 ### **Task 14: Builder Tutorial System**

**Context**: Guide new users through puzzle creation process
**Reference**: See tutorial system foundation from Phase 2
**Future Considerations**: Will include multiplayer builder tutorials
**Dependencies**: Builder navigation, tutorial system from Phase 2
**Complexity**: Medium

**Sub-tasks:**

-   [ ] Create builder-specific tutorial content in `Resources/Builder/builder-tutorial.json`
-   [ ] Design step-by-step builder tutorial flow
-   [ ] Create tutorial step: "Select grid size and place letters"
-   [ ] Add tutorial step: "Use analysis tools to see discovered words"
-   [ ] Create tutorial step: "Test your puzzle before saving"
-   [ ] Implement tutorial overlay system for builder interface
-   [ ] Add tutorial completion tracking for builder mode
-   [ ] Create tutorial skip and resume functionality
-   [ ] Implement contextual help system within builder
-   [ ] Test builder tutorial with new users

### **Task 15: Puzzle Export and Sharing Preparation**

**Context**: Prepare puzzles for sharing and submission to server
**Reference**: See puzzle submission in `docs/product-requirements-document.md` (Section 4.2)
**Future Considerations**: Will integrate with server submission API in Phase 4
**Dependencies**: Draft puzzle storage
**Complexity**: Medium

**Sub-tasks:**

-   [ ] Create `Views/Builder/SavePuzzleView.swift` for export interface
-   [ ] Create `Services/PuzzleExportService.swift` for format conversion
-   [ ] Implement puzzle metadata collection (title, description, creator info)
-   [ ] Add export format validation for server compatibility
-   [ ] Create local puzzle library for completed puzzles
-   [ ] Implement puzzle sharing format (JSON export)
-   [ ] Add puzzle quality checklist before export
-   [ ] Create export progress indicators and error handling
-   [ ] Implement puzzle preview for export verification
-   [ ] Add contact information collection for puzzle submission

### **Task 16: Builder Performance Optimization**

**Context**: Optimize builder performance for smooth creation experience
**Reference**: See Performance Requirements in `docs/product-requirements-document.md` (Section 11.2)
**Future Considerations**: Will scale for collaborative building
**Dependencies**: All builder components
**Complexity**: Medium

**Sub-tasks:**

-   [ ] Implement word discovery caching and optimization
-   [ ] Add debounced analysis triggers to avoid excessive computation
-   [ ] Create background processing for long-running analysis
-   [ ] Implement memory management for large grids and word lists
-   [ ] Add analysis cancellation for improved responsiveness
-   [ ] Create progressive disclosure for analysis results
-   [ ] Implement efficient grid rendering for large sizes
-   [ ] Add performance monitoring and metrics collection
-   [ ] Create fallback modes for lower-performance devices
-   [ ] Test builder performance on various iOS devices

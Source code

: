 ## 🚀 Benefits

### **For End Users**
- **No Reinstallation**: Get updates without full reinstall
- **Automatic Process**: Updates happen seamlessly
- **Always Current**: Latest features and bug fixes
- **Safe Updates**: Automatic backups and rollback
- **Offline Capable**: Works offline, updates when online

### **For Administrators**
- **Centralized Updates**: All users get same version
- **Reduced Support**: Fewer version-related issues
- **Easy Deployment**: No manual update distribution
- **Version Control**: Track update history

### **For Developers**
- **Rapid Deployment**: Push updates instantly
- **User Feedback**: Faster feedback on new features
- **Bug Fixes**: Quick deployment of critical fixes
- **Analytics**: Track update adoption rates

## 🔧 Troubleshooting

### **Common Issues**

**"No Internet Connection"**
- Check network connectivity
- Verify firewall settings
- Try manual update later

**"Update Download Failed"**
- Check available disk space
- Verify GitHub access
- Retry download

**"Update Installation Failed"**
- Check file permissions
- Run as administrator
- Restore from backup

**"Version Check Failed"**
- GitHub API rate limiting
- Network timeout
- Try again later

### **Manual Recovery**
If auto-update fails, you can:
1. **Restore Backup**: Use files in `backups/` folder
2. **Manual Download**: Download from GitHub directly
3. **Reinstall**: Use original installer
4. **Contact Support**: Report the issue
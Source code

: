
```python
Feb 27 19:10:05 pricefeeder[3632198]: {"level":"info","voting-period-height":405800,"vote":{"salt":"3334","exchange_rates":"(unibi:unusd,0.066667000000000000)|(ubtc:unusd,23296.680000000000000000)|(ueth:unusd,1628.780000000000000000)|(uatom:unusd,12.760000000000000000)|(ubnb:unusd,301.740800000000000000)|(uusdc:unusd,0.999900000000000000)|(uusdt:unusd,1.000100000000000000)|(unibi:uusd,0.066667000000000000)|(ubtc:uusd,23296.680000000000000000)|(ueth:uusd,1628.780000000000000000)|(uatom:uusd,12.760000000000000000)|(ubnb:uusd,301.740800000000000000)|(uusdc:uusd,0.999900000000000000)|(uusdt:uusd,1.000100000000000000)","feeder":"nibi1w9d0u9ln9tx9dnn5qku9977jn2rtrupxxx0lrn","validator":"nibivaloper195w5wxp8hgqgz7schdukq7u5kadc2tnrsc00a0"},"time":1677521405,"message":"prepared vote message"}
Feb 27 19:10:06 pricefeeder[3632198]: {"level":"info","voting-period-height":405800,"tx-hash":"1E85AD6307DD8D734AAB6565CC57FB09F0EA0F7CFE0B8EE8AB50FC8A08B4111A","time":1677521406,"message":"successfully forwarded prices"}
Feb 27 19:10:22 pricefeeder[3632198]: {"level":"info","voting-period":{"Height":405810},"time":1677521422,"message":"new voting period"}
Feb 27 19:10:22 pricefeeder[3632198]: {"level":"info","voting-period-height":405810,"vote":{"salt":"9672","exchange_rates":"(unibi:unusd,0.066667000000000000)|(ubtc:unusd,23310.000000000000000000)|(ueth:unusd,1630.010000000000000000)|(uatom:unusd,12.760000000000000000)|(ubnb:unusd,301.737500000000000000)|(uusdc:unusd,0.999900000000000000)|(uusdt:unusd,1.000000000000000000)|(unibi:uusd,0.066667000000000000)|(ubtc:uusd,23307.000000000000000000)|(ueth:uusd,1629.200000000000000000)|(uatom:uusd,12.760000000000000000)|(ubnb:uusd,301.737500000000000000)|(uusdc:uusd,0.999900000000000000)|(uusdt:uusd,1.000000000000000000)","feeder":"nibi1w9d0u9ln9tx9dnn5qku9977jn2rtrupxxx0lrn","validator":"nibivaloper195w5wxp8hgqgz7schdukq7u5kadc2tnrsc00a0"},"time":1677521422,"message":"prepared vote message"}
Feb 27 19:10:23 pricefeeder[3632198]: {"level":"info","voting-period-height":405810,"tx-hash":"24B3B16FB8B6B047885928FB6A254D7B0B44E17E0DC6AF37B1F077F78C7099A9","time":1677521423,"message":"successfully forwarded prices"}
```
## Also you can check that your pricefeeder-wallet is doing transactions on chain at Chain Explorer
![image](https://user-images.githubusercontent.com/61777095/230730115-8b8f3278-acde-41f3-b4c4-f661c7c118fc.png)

##########

◆ **Try it**
Among the lines above, list those that contain the word "server".

◆ **Your response**
**Context**: Prepare puzzles for sharing and submission to server
**Future Considerations**: Will integrate with server submission API in Phase 4
-   [ ] Add export format validation for server compatibility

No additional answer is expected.